══ AVAILABLE DATA ══

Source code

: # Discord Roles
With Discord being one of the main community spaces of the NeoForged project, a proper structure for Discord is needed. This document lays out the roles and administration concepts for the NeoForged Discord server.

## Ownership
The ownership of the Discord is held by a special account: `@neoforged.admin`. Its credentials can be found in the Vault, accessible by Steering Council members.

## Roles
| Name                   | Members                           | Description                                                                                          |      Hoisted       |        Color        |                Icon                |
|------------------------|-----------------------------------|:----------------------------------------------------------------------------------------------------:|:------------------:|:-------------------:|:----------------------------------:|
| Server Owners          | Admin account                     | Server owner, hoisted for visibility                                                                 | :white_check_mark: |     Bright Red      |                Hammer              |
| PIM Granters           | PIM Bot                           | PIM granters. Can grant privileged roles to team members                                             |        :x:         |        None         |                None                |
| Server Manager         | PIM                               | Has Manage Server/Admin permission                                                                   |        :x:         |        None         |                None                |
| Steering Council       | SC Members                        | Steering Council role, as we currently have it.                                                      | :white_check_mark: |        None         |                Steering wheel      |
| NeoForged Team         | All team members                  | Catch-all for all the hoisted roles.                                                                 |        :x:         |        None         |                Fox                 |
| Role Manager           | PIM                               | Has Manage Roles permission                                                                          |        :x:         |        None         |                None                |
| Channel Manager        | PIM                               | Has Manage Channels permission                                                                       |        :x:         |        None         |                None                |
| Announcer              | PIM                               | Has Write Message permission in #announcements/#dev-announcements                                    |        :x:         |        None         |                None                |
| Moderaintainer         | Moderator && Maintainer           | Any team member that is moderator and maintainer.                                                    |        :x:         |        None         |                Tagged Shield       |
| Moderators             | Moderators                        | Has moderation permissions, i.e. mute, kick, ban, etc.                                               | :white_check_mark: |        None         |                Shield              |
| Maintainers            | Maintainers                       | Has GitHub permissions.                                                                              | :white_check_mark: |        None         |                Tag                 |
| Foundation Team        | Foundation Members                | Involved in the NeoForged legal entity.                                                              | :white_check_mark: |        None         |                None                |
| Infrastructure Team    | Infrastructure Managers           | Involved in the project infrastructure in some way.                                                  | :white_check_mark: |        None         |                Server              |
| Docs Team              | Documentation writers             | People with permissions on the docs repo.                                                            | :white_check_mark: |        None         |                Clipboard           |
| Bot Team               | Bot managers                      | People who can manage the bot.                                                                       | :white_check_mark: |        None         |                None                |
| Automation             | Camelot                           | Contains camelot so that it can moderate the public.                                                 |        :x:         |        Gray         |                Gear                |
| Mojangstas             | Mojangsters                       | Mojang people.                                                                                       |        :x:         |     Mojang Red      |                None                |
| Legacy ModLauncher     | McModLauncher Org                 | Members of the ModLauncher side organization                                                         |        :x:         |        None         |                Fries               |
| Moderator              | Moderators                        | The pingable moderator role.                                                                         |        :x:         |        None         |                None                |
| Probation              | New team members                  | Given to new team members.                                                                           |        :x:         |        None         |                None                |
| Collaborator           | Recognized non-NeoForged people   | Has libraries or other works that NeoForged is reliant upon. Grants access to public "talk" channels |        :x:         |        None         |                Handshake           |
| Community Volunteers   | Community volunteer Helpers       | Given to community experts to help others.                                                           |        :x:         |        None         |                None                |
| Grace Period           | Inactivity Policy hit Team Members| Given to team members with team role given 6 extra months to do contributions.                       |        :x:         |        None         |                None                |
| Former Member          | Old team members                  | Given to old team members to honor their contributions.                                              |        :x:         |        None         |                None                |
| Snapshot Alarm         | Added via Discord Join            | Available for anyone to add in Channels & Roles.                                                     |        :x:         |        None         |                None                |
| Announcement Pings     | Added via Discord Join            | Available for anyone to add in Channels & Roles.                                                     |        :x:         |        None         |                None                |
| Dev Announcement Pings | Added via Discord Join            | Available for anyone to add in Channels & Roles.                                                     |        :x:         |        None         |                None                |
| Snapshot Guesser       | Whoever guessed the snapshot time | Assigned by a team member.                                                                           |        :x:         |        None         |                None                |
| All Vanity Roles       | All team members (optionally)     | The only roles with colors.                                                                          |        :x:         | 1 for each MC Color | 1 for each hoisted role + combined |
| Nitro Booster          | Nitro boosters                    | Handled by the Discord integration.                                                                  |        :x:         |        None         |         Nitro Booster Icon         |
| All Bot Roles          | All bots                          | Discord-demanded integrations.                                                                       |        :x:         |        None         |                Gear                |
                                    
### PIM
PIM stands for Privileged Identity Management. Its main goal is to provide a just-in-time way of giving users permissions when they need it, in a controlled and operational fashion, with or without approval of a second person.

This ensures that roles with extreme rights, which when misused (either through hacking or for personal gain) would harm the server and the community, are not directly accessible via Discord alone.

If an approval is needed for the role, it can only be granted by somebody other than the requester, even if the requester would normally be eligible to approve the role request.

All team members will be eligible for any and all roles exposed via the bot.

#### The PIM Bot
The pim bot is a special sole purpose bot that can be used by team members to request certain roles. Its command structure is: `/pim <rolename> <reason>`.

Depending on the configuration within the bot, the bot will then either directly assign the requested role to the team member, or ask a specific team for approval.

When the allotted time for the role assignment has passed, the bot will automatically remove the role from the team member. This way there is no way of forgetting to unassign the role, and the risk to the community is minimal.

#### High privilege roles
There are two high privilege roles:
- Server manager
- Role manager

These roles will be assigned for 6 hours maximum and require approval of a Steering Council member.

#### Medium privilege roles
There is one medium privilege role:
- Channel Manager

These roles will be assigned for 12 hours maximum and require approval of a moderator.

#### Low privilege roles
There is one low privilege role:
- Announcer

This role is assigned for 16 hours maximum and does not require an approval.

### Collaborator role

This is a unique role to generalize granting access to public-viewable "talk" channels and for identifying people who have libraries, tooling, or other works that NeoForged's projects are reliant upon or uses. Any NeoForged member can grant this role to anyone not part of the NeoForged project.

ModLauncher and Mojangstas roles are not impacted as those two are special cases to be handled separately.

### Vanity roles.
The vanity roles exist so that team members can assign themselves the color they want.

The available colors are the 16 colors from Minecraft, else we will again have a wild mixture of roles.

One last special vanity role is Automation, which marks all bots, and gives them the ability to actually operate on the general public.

═══

TASK GOAL -
In the entries above, some lines hold the string "will". Copy each of them.

TASK RESPONSE -
All team members will be eligible for any and all roles exposed via the bot.
Depending on the configuration within the bot, the bot will then either directly assign the requested role to the team member, or ask a specific team for approval.
When the allotted time for the role assignment has passed, the bot will automatically remove the role from the team member. This way there is no way of forgetting to unassign the role, and the risk to the community is minimal.
These roles will be assigned for 6 hours maximum and require approval of a Steering Council member.
These roles will be assigned for 12 hours maximum and require approval of a moderator.
The available colors are the 16 colors from Minecraft, else we will again have a wild mixture of roles.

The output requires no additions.